Ketil Petersen is country head, Nordic Region at Schroders based in Copenhagen, where the international manager faces a particular tax problem – as it affects all international managers seeking to make headway into the local fund market.
Proportionately, funds are a key method of saving and investing. Data from Investeringsfondsbranchen, the Danish Investment Fund Association, suggests some 770,000 Danes are invested in locally listed fund shares, with some DKK1.3trn (€174bn) in assets. And they will have been encouraged by the average return of 36% seen from Danish equity funds in 2013.
However, as Petersen notes, other data points to a very low penetration rate of international Ucits: the gross flows from Finland are five times what they are from Denmark, he says. Tax policy remains a key issue in this respect, particularly in terms of reporting to Danish tax authorities.
The European Commission has opened a case against Denmark, because it sees this as a barrier to free trade.

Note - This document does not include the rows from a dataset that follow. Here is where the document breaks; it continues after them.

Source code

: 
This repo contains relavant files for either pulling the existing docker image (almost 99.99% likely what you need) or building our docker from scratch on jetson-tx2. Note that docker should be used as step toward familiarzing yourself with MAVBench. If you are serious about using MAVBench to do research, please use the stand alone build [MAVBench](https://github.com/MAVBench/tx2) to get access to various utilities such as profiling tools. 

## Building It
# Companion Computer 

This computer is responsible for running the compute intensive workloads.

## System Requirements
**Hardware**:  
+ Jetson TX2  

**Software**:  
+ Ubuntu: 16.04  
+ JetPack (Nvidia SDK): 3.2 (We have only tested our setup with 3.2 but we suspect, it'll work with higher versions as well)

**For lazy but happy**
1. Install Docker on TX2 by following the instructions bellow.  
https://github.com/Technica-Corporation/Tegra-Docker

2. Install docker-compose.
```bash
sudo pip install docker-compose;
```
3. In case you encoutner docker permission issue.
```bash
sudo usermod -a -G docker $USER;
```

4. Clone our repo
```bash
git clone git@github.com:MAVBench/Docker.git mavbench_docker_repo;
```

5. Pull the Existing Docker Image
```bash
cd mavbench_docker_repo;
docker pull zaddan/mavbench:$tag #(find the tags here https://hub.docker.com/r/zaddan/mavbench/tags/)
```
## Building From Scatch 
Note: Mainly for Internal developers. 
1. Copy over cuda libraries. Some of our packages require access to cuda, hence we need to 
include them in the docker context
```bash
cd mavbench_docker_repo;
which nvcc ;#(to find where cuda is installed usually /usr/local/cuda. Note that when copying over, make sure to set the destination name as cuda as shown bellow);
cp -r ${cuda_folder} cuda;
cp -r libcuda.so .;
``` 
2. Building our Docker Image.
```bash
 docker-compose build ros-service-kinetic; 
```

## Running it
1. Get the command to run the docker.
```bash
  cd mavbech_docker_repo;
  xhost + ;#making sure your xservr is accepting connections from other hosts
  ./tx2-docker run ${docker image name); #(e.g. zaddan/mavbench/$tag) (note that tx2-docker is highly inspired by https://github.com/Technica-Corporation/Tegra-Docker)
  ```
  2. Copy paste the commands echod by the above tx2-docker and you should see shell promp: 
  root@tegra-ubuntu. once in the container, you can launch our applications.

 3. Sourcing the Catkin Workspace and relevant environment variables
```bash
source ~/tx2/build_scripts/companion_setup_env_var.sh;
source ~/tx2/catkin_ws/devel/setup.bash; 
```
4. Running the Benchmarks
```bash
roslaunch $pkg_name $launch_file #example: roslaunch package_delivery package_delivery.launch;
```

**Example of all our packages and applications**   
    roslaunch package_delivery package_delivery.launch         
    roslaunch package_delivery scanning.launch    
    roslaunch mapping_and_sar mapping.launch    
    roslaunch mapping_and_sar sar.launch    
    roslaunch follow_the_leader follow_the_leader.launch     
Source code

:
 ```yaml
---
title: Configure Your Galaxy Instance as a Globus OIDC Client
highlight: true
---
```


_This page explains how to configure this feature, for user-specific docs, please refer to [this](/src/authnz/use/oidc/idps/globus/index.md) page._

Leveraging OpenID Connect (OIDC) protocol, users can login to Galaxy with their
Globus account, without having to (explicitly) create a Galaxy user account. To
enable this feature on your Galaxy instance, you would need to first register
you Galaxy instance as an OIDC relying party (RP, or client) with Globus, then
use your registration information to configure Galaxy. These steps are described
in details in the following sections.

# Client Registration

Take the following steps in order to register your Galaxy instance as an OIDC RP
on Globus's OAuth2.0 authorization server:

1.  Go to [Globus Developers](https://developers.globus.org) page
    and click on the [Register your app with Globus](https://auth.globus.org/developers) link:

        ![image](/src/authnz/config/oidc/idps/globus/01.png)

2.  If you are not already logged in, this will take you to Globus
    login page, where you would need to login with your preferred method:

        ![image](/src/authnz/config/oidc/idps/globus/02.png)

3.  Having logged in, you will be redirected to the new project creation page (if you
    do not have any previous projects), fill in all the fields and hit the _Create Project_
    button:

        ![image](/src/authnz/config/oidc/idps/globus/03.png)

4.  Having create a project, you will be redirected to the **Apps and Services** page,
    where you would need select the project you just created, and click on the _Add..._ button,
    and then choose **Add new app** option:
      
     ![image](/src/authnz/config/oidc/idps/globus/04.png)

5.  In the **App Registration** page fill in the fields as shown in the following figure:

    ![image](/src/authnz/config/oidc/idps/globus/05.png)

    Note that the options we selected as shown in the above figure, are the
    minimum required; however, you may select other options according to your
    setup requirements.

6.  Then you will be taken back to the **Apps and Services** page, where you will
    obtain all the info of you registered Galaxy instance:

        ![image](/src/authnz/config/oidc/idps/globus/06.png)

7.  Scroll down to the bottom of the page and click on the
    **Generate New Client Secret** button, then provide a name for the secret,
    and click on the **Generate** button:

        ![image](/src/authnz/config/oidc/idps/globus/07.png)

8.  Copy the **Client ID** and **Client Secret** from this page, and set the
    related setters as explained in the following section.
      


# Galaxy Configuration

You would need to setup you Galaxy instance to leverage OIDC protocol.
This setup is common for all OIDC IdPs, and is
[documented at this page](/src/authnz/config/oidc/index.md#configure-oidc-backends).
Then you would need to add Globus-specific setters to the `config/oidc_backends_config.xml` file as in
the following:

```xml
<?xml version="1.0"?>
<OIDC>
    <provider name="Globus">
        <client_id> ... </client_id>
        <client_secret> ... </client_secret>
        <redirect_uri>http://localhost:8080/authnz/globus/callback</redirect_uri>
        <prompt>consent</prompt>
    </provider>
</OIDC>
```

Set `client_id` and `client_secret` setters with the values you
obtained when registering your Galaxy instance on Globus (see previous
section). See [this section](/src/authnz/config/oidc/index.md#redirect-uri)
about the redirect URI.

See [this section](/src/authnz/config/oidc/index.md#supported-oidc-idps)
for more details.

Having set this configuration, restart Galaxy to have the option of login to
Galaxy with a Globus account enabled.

“Experts expect change within the next couple of years and a government commission may look at this as part of
AIFMD,” Petersen explains.
Regulations are a ‘known unknown’; the challenge is trying to understand how they may impact the industry. For example, in Denmark a committee has been set up to consider regulatory changes on RDR, but it contains a lot of consumer representatives, Petersen says.
As in many places across Europe, the industry locally is attempting to calculate the impact of changes associated with RDR. Schroders sees two channels to the Nordic region; institutional and wholesale. But when RDR comes to the region it will impact ways products are distributed.
Petersen looks to the example of Benelux; where he sees moves by banks to sub-advise while retaining control over clients.
“Our expectations is that there will be more guided architecture and sub-advisory mandates available,” he says.
Looking around the region, Petersen notes that Norway could become an interesting fund market. Local investors are often heavily invested in property because of tax incentives, which requires political intervention to reverse.
Elsewise, Norway has traditionally been a defined benefit market, but is shifting towards defined contribution.
“The old DB system and life sector is challenged by new solvency requirements, which mean this is not efficient in terms of long term savings. People are looking elsewhere now. It is like 1998 in Denmark, when Skandia was first to come up with a DC solution.”
Sweden and Finland remain bigger markets for international funds from his perspective, while Schroders in the Nordic region overall had its second best year ever last year in terms of the intermediary market.
Looking ahead, Petersen suggests that the managers is looking to do more multi asset solutions business in the region.
“Most of the industry is focused on the accumulation phase. But there is a need to look more at decumulation, a need to look more at risk, age, and length of retirement,” he says.
“Clients should be looking more at outcomes, for example, a growth focus with limited downside.”
The income theme is another that Schroders is keen to bring to the Nordic region. Offering a target return of 5% annually has sold well in Italy and Asia.
In terms of absolute return Schroders has its GAIA alternatives platform based in Luxembourg. Other international managers are seeking to access this platform and distribution.
Fixed income remains a challenge for many clients because of the current environment of low yields and low interest rates.
“Flexible income and macro driven strategies are going to be the new normal in the years to come,” explains Petersen.